Spotify launches in India despite WMG copyright challenge


Spotify launches in India despite WMG copyright challenge

kaspars grinvalds /

Spotify has launched its music streaming service in India despite a legal challenge from Warner/Chappell Music (WCM) accusing it of copyright infringement.

News of Spotify’s Indian launch was confirmed in a statement issued yesterday, February 26. Last week, Spotify’s plans seemed in doubt after WCM filed for an injunction to prevent the use of its music on the platform.

Spotify has so far failed to obtain a licence to use music owned by WCM, a publishing division of Warner Music Group (WGM), in the jurisdiction. On February 20, Spotify filed notice of its intention to apply for a statutory licence to the rights before India’s Intellectual Property Appellate Board (IPAB), which is part of India’s Copyright Office.

This licence would grant Spotify the rights to the music for an initial period of 12 months.

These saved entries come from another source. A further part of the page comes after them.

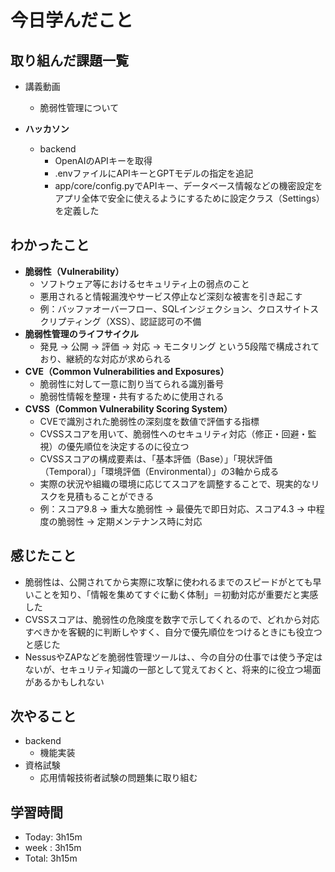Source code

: # 今日学んだこと

## 取り組んだ課題一覧
- 講義動画
    - 脆弱性管理について

- **ハッカソン**
    - backend
         -  OpenAIのAPIキーを取得
         -  .envファイルにAPIキーとGPTモデルの指定を追記
         -  app/core/config.pyでAPIキー、データベース情報などの機密設定をアプリ全体で安全に使えるようにするために設定クラス（Settings）を定義した

## わかったこと
- **脆弱性（Vulnerability）**
    - ソフトウェア等におけるセキュリティ上の弱点のこと
    - 悪用されると情報漏洩やサービス停止など深刻な被害を引き起こす
    - 例：バッファオーバーフロー、SQLインジェクション、クロスサイトスクリプティング（XSS）、認証認可の不備  
- **脆弱性管理のライフサイクル**
    - 発見 → 公開 → 評価 → 対応 → モニタリング という5段階で構成されており、継続的な対応が求められる
- **CVE（Common Vulnerabilities and Exposures）**
    - 脆弱性に対して一意に割り当てられる識別番号
    - 脆弱性情報を整理・共有するために使用される
- **CVSS（Common Vulnerability Scoring System）**
    - CVEで識別された脆弱性の深刻度を数値で評価する指標
    - CVSSスコアを用いて、脆弱性へのセキュリティ対応（修正・回避・監視）の優先順位を決定するのに役立つ
    - CVSSスコアの構成要素は、「基本評価（Base）」「現状評価（Temporal）」「環境評価（Environmental）」の3軸から成る
    - 実際の状況や組織の環境に応じてスコアを調整することで、現実的なリスクを見積もることができる
    - 例：スコア9.8 → 重大な脆弱性 → 最優先で即日対応、スコア4.3 → 中程度の脆弱性 → 定期メンテナンス時に対応

## 感じたこと
- 脆弱性は、公開されてから実際に攻撃に使われるまでのスピードがとても早いことを知り、「情報を集めてすぐに動く体制」＝初動対応が重要だと実感した
- CVSSスコアは、脆弱性の危険度を数字で示してくれるので、どれから対応すべきかを客観的に判断しやすく、自分で優先順位をつけるときにも役立つと感じた
- NessusやZAPなどを脆弱性管理ツールは、、今の自分の仕事では使う予定はないが、セキュリティ知識の一部として覚えておくと、将来的に役立つ場面があるかもしれない

## 次やること
- backend
    - 機能実装
- 資格試験
    - 応用情報技術者試験の問題集に取り組む

## 学習時間
- Today: 3h15m
- week : 3h15m
- Total: 3h15m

In its notice of application for the statutory licence, sent to the Copyright Office and seen by TBO, Spotify said that WCM’s refusal to grant it a licence to use its music in India amounted to “arbitrary, discriminatory and anti-competitive” behaviour.

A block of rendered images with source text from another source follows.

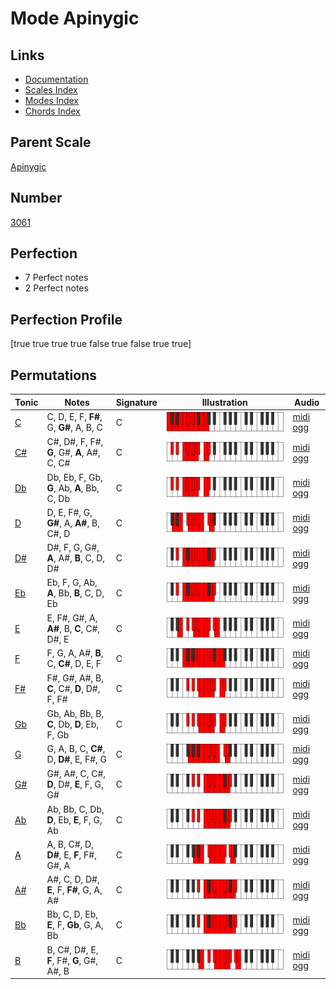 # Mode Apinygic

## Links

- [Documentation](index.md)
- [Scales Index](Scales.md)
- [Modes Index](Modes.md)
- [Chords Index](Chords.md)

## Parent Scale

[Apinygic](ScaleApinygic.md)

## Number

[3061](https://ianring.com/musictheory/scales/3061)

## Perfection

- 7 Perfect notes
- 2 Perfect notes

## Perfection Profile

[true true true true false true false true true]

## Permutations

| Tonic | Notes | Signature | Illustration | Audio |
|-------|-------|-----------|--------------|-------|
| [C](ModeCNaturalApinygic.md) | C, D, E, F, **F#**, G, **G#**, A, B, C | C | ![CNaturalApinygic](ModeCNaturalApinygic.png) | [midi](ModeCNaturalApinygic.mid) [ogg](ModeCNaturalApinygic.ogg) |
| [C#](ModeCSharpApinygic.md) | C#, D#, F, F#, **G**, G#, **A**, A#, C, C# | C | ![CSharpApinygic](ModeCSharpApinygic.png) | [midi](ModeCSharpApinygic.mid) [ogg](ModeCSharpApinygic.ogg) |
| [Db](ModeDFlatApinygic.md) | Db, Eb, F, Gb, **G**, Ab, **A**, Bb, C, Db | C | ![DFlatApinygic](ModeDFlatApinygic.png) | [midi](ModeDFlatApinygic.mid) [ogg](ModeDFlatApinygic.ogg) |
| [D](ModeDNaturalApinygic.md) | D, E, F#, G, **G#**, A, **A#**, B, C#, D | C | ![DNaturalApinygic](ModeDNaturalApinygic.png) | [midi](ModeDNaturalApinygic.mid) [ogg](ModeDNaturalApinygic.ogg) |
| [D#](ModeDSharpApinygic.md) | D#, F, G, G#, **A**, A#, **B**, C, D, D# | C | ![DSharpApinygic](ModeDSharpApinygic.png) | [midi](ModeDSharpApinygic.mid) [ogg](ModeDSharpApinygic.ogg) |
| [Eb](ModeEFlatApinygic.md) | Eb, F, G, Ab, **A**, Bb, **B**, C, D, Eb | C | ![EFlatApinygic](ModeEFlatApinygic.png) | [midi](ModeEFlatApinygic.mid) [ogg](ModeEFlatApinygic.ogg) |
| [E](ModeENaturalApinygic.md) | E, F#, G#, A, **A#**, B, **C**, C#, D#, E | C | ![ENaturalApinygic](ModeENaturalApinygic.png) | [midi](ModeENaturalApinygic.mid) [ogg](ModeENaturalApinygic.ogg) |
| [F](ModeFNaturalApinygic.md) | F, G, A, A#, **B**, C, **C#**, D, E, F | C | ![FNaturalApinygic](ModeFNaturalApinygic.png) | [midi](ModeFNaturalApinygic.mid) [ogg](ModeFNaturalApinygic.ogg) |
| [F#](ModeFSharpApinygic.md) | F#, G#, A#, B, **C**, C#, **D**, D#, F, F# | C | ![FSharpApinygic](ModeFSharpApinygic.png) | [midi](ModeFSharpApinygic.mid) [ogg](ModeFSharpApinygic.ogg) |
| [Gb](ModeGFlatApinygic.md) | Gb, Ab, Bb, B, **C**, Db, **D**, Eb, F, Gb | C | ![GFlatApinygic](ModeGFlatApinygic.png) | [midi](ModeGFlatApinygic.mid) [ogg](ModeGFlatApinygic.ogg) |
| [G](ModeGNaturalApinygic.md) | G, A, B, C, **C#**, D, **D#**, E, F#, G | C | ![GNaturalApinygic](ModeGNaturalApinygic.png) | [midi](ModeGNaturalApinygic.mid) [ogg](ModeGNaturalApinygic.ogg) |
| [G#](ModeGSharpApinygic.md) | G#, A#, C, C#, **D**, D#, **E**, F, G, G# | C | ![GSharpApinygic](ModeGSharpApinygic.png) | [midi](ModeGSharpApinygic.mid) [ogg](ModeGSharpApinygic.ogg) |
| [Ab](ModeAFlatApinygic.md) | Ab, Bb, C, Db, **D**, Eb, **E**, F, G, Ab | C | ![AFlatApinygic](ModeAFlatApinygic.png) | [midi](ModeAFlatApinygic.mid) [ogg](ModeAFlatApinygic.ogg) |
| [A](ModeANaturalApinygic.md) | A, B, C#, D, **D#**, E, **F**, F#, G#, A | C | ![ANaturalApinygic](ModeANaturalApinygic.png) | [midi](ModeANaturalApinygic.mid) [ogg](ModeANaturalApinygic.ogg) |
| [A#](ModeASharpApinygic.md) | A#, C, D, D#, **E**, F, **F#**, G, A, A# | C | ![ASharpApinygic](ModeASharpApinygic.png) | [midi](ModeASharpApinygic.mid) [ogg](ModeASharpApinygic.ogg) |
| [Bb](ModeBFlatApinygic.md) | Bb, C, D, Eb, **E**, F, **Gb**, G, A, Bb | C | ![BFlatApinygic](ModeBFlatApinygic.png) | [midi](ModeBFlatApinygic.mid) [ogg](ModeBFlatApinygic.ogg) |
| [B](ModeBNaturalApinygic.md) | B, C#, D#, E, **F**, F#, **G**, G#, A#, B | C | ![BNaturalApinygic](ModeBNaturalApinygic.png) | [midi](ModeBNaturalApinygic.mid) [ogg](ModeBNaturalApinygic.ogg) |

Separately, WCM filed an injunction with the Bombay High Court to block the service from using its music. The company owns the publishing rights to songs by artists including Led Zeppelin, Radiohead and Madonna.

After the initial filing for a statutory licence, Spotify had transferred €528,000 to WCM in exchange for the rights. The payment was made via ICE Operations, a copyright processing company, in exchange for the rights. The High Court yesterday, February 26, ordered the payment to be returned and for Spotify to deposit the sum in court.

Proceedings in the Bombay High Court will resume on March 25.

In a statement sent to TBO, Warner Music Group said that it “welcomes the Court’s decision to direct Spotify to deposit monies with the Court and to maintain complete records of any use of our music as well as all advertising and subscription revenue earned by Spotify”.

The statement added that WMG found Spotify’s conduct “appalling”, and that the company was “shocked that Spotify would exploit the valuable rights of songwriters without a licence”.

TBO has contacted Spotify for further comment.